◆ What the exercise asks: Leaving the images out, output each entry below exactly.

─── Provided information

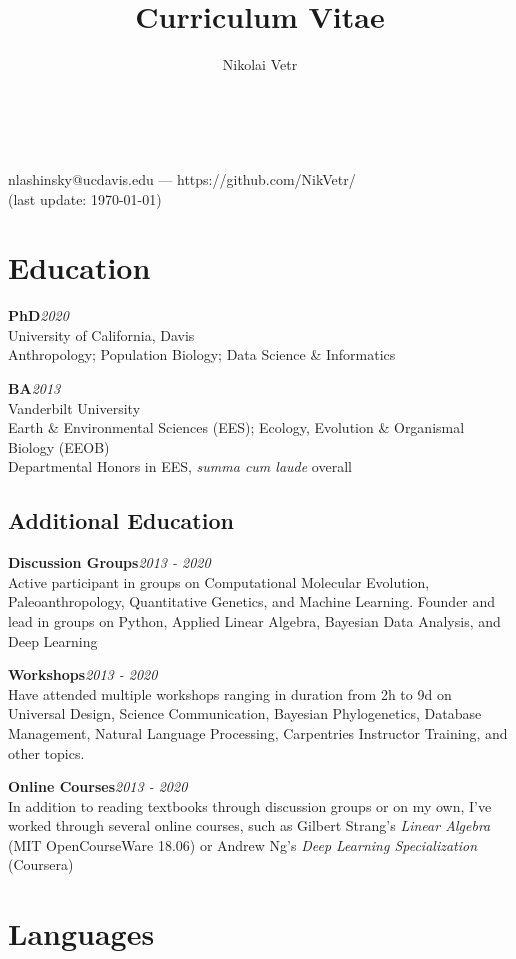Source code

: \documentclass[12pt]{article}
\makeatletter
\newcommand{\cvcolor}{\color{Maroon}} %
\renewcommand{\maketitle}{
\begin{center}
{\Huge\theauthor}\\
{\Large \cvcolor{University of California, Davis}}\\

nlashinsky@ucdavis.edu --- https://github.com/NikVetr/\\
\vspace{0.25em}
{\color{Gray}(last update: \today)}
\end{center}
}
\makeatother
\begin{document}
\title{Curriculum Vitae} %
\author{Nikolai Vetr}

\maketitle

\section{Education}

\textbf{PhD}\hfill\emph{2020}\\
University of California, Davis\\
Anthropology; Population Biology; Data Science \& Informatics

\textbf{BA}\hfill\emph{2013}\\
Vanderbilt University\\
Earth \& Environmental Sciences (EES); Ecology, Evolution \& Organismal Biology (EEOB)\\
Departmental Honors in EES, \textit{summa cum laude} overall\\
\vspace{-1.25em}
\subsection{Additional Education}

\textbf{Discussion Groups}\hfill\emph{2013 - 2020}\\
Active participant in groups on Computational Molecular Evolution, Paleoanthropology, Quantitative Genetics, and Machine Learning. Founder and lead in groups on Python, Applied Linear Algebra, Bayesian Data Analysis, and Deep Learning

\textbf{Workshops}\hfill\emph{2013 - 2020}\\
Have attended multiple workshops ranging in duration from 2h to 9d on Universal Design, Science Communication, Bayesian Phylogenetics, Database Management, Natural Language Processing, Carpentries Instructor Training, and other topics.

\textbf{Online Courses}\hfill\emph{2013 - 2020}\\
In addition to reading textbooks through discussion groups or on my own, I've worked through several online courses, such as Gilbert Strang's \emph{Linear Algebra} (MIT OpenCourseWare 18.06) or Andrew Ng's \emph{Deep Learning Specialization} (Coursera)

\section{Languages}
\end{document}
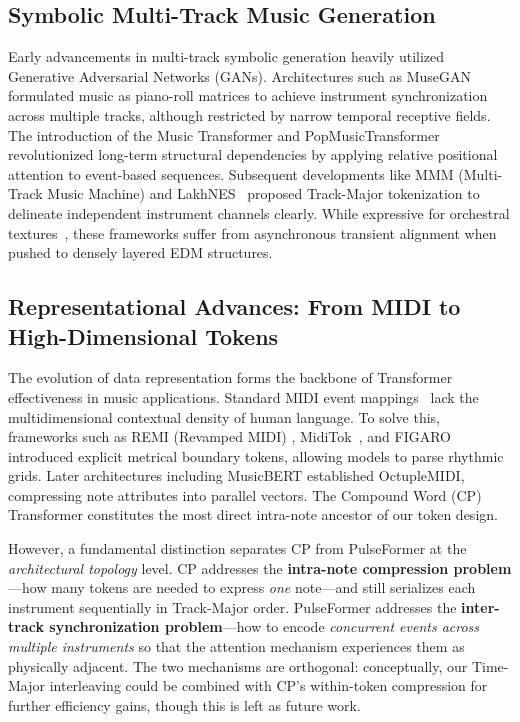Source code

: \documentclass[conference]{IEEEtran}
\begin{document}
\subsection{Symbolic Multi-Track Music Generation}
Early advancements in multi-track symbolic generation heavily utilized Generative Adversarial Networks (GANs). Architectures such as MuseGAN \cite{dong2018musegan} formulated music as piano-roll matrices to achieve instrument synchronization across multiple tracks, although restricted by narrow temporal receptive fields. The introduction of the Music Transformer \cite{huang2019music} and PopMusicTransformer~\cite{huang2020pop} revolutionized long-term structural dependencies by applying relative positional attention to event-based sequences. Subsequent developments like MMM (Multi-Track Music Machine) \cite{ens2020mmm} and LakhNES~\cite{donahue2019lakhnes} proposed Track-Major tokenization to delineate independent instrument channels clearly. While expressive for orchestral textures~\cite{payne2019musenet, liu2022symphony}, these frameworks suffer from asynchronous transient alignment when pushed to densely layered EDM structures.

\subsection{Representational Advances: From MIDI to High-Dimensional Tokens}
The evolution of data representation forms the backbone of Transformer effectiveness in music applications. Standard MIDI event mappings~\cite{raffel2014pretty, raffel2016lakh, manilow2019cutting} lack the multidimensional contextual density of human language. To solve this, frameworks such as REMI (Revamped MIDI) \cite{huang2020remi}, MidiTok~\cite{fradet2021miditok}, and FIGARO~\cite{von2022figaro} introduced explicit metrical boundary tokens, allowing models to parse rhythmic grids. Later architectures including MusicBERT \cite{zeng2021musicbert} established OctupleMIDI, compressing note attributes into parallel vectors. The Compound Word (CP) Transformer \cite{hsiao2021compound} constitutes the most direct intra-note ancestor of our token design.

However, a fundamental distinction separates CP from PulseFormer at the \textit{architectural topology} level. CP addresses the \textbf{intra-note compression problem}—how many tokens are needed to express \textit{one} note—and still serializes each instrument sequentially in Track-Major order. PulseFormer addresses the \textbf{inter-track synchronization problem}—how to encode \textit{concurrent events across multiple instruments} so that the attention mechanism experiences them as physically adjacent. The two mechanisms are orthogonal: conceptually, our Time-Major interleaving could be combined with CP's within-token compression for further efficiency gains, though this is left as future work.
\end{document}
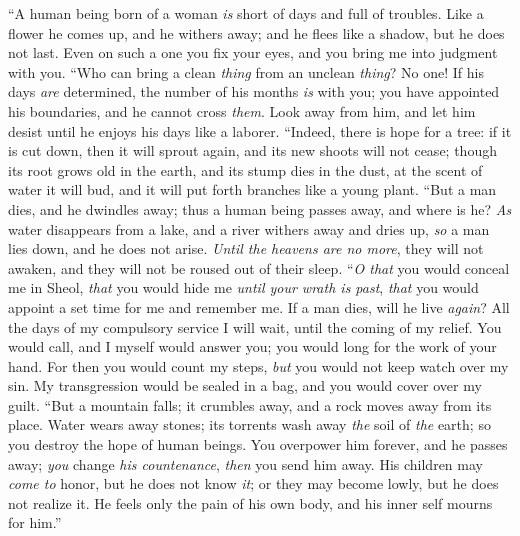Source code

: \begin{biblechapter} %
 “A human being born of a woman 
\textit{is} short of days and full of troubles.
\verse Like a flower he comes up, and he withers away; 
and he flees like a shadow, but he does not last.
\verse Even on such a one you fix your eyes, 
and you bring me into judgment with you.
\verse “Who can bring a clean \textit{thing} from an unclean \textit{thing}? 
No one!
\verse If his days \textit{are} determined, the number of his months \textit{is} with you; 
you have appointed his boundaries, and he cannot cross \textit{them}.
\verse Look away from him, and let him desist 
until he enjoys his days like a laborer.
\verse “Indeed, there is hope for a tree: 
if it is cut down, then it will sprout again, 
and its new shoots will not cease;
\verse though its root grows old in the earth, 
and its stump dies in the dust,
\verse at the scent of water it will bud, 
and it will put forth branches like a young plant.
\verse “But a man dies, and he dwindles away; 
thus a human being passes away, and where is he?
\verse \textit{As} water disappears from a lake, 
and a river withers away and dries up,
\verse \textit{so} a man lies down, and he does not arise. 
\textit{Until the heavens are no more}, they will not awaken, 
and they will not be roused out of their sleep.
\verse “\textit{O that} you would conceal me in Sheol, 
\textit{that} you would hide me \textit{until your wrath is past}, 
\textit{that} you would appoint a set time for me and remember me.
\verse If a man dies, will he live \textit{again}? 
All the days of my compulsory service I will wait, 
until the coming of my relief.
\verse You would call, and I myself would answer you; 
you would long for the work of your hand.
\verse For then you would count my steps, 
\textit{but} you would not keep watch over my sin.
\verse My transgression would be sealed in a bag, 
and you would cover over my guilt.
\verse “But a mountain falls; it crumbles away, 
and a rock moves away from its place.
\verse Water wears away stones; 
its torrents wash away \textit{the} soil of \textit{the} earth; 
so you destroy the hope of human beings.
\verse You overpower him forever, and he passes away; 
\textit{you} change \textit{his countenance}, \textit{then} you send him away.
\verse His children may \textit{come to} honor, but he does not know \textit{it}; 
or they may become lowly, but he does not realize it.
\verse He feels only the pain of his own body, 
and his inner self mourns for him.”
\end{biblechapter}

──────

◆ Result of this exercise:
Source code

: \documentclass[12pt]{article}
\makeatletter
\newcommand{\cvcolor}{\color{Maroon}} %
\renewcommand{\maketitle}{
\begin{center}
{\Huge\theauthor}\\
{\Large \cvcolor{University of California, Davis}}\\

nlashinsky@ucdavis.edu --- https://github.com/NikVetr/\\
\vspace{0.25em}
{\color{Gray}(last update: \today)}
\end{center}
}
\makeatother
\begin{document}
\title{Curriculum Vitae} %
\author{Nikolai Vetr}

\maketitle

\section{Education}

\textbf{PhD}\hfill\emph{2020}\\
University of California, Davis\\
Anthropology; Population Biology; Data Science \& Informatics

\textbf{BA}\hfill\emph{2013}\\
Vanderbilt University\\
Earth \& Environmental Sciences (EES); Ecology, Evolution \& Organismal Biology (EEOB)\\
Departmental Honors in EES, \textit{summa cum laude} overall\\
\vspace{-1.25em}
\subsection{Additional Education}

\textbf{Discussion Groups}\hfill\emph{2013 - 2020}\\
Active participant in groups on Computational Molecular Evolution, Paleoanthropology, Quantitative Genetics, and Machine Learning. Founder and lead in groups on Python, Applied Linear Algebra, Bayesian Data Analysis, and Deep Learning

\textbf{Workshops}\hfill\emph{2013 - 2020}\\
Have attended multiple workshops ranging in duration from 2h to 9d on Universal Design, Science Communication, Bayesian Phylogenetics, Database Management, Natural Language Processing, Carpentries Instructor Training, and other topics.

\textbf{Online Courses}\hfill\emph{2013 - 2020}\\
In addition to reading textbooks through discussion groups or on my own, I've worked through several online courses, such as Gilbert Strang's \emph{Linear Algebra} (MIT OpenCourseWare 18.06) or Andrew Ng's \emph{Deep Learning Specialization} (Coursera)

\section{Languages}
\end{document}
Source code

: \documentclass[conference]{IEEEtran}
\begin{document}
\subsection{Symbolic Multi-Track Music Generation}
Early advancements in multi-track symbolic generation heavily utilized Generative Adversarial Networks (GANs). Architectures such as MuseGAN \cite{dong2018musegan} formulated music as piano-roll matrices to achieve instrument synchronization across multiple tracks, although restricted by narrow temporal receptive fields. The introduction of the Music Transformer \cite{huang2019music} and PopMusicTransformer~\cite{huang2020pop} revolutionized long-term structural dependencies by applying relative positional attention to event-based sequences. Subsequent developments like MMM (Multi-Track Music Machine) \cite{ens2020mmm} and LakhNES~\cite{donahue2019lakhnes} proposed Track-Major tokenization to delineate independent instrument channels clearly. While expressive for orchestral textures~\cite{payne2019musenet, liu2022symphony}, these frameworks suffer from asynchronous transient alignment when pushed to densely layered EDM structures.

\subsection{Representational Advances: From MIDI to High-Dimensional Tokens}
The evolution of data representation forms the backbone of Transformer effectiveness in music applications. Standard MIDI event mappings~\cite{raffel2014pretty, raffel2016lakh, manilow2019cutting} lack the multidimensional contextual density of human language. To solve this, frameworks such as REMI (Revamped MIDI) \cite{huang2020remi}, MidiTok~\cite{fradet2021miditok}, and FIGARO~\cite{von2022figaro} introduced explicit metrical boundary tokens, allowing models to parse rhythmic grids. Later architectures including MusicBERT \cite{zeng2021musicbert} established OctupleMIDI, compressing note attributes into parallel vectors. The Compound Word (CP) Transformer \cite{hsiao2021compound} constitutes the most direct intra-note ancestor of our token design.

However, a fundamental distinction separates CP from PulseFormer at the \textit{architectural topology} level. CP addresses the \textbf{intra-note compression problem}—how many tokens are needed to express \textit{one} note—and still serializes each instrument sequentially in Track-Major order. PulseFormer addresses the \textbf{inter-track synchronization problem}—how to encode \textit{concurrent events across multiple instruments} so that the attention mechanism experiences them as physically adjacent. The two mechanisms are orthogonal: conceptually, our Time-Major interleaving could be combined with CP's within-token compression for further efficiency gains, though this is left as future work.
\end{document}
Source code

: \begin{biblechapter} %
 “A human being born of a woman 
\textit{is} short of days and full of troubles.
\verse Like a flower he comes up, and he withers away; 
and he flees like a shadow, but he does not last.
\verse Even on such a one you fix your eyes, 
and you bring me into judgment with you.
\verse “Who can bring a clean \textit{thing} from an unclean \textit{thing}? 
No one!
\verse If his days \textit{are} determined, the number of his months \textit{is} with you; 
you have appointed his boundaries, and he cannot cross \textit{them}.
\verse Look away from him, and let him desist 
until he enjoys his days like a laborer.
\verse “Indeed, there is hope for a tree: 
if it is cut down, then it will sprout again, 
and its new shoots will not cease;
\verse though its root grows old in the earth, 
and its stump dies in the dust,
\verse at the scent of water it will bud, 
and it will put forth branches like a young plant.
\verse “But a man dies, and he dwindles away; 
thus a human being passes away, and where is he?
\verse \textit{As} water disappears from a lake, 
and a river withers away and dries up,
\verse \textit{so} a man lies down, and he does not arise. 
\textit{Until the heavens are no more}, they will not awaken, 
and they will not be roused out of their sleep.
\verse “\textit{O that} you would conceal me in Sheol, 
\textit{that} you would hide me \textit{until your wrath is past}, 
\textit{that} you would appoint a set time for me and remember me.
\verse If a man dies, will he live \textit{again}? 
All the days of my compulsory service I will wait, 
until the coming of my relief.
\verse You would call, and I myself would answer you; 
you would long for the work of your hand.
\verse For then you would count my steps, 
\textit{but} you would not keep watch over my sin.
\verse My transgression would be sealed in a bag, 
and you would cover over my guilt.
\verse “But a mountain falls; it crumbles away, 
and a rock moves away from its place.
\verse Water wears away stones; 
its torrents wash away \textit{the} soil of \textit{the} earth; 
so you destroy the hope of human beings.
\verse You overpower him forever, and he passes away; 
\textit{you} change \textit{his countenance}, \textit{then} you send him away.
\verse His children may \textit{come to} honor, but he does not know \textit{it}; 
or they may become lowly, but he does not realize it.
\verse He feels only the pain of his own body, 
and his inner self mourns for him.”
\end{biblechapter}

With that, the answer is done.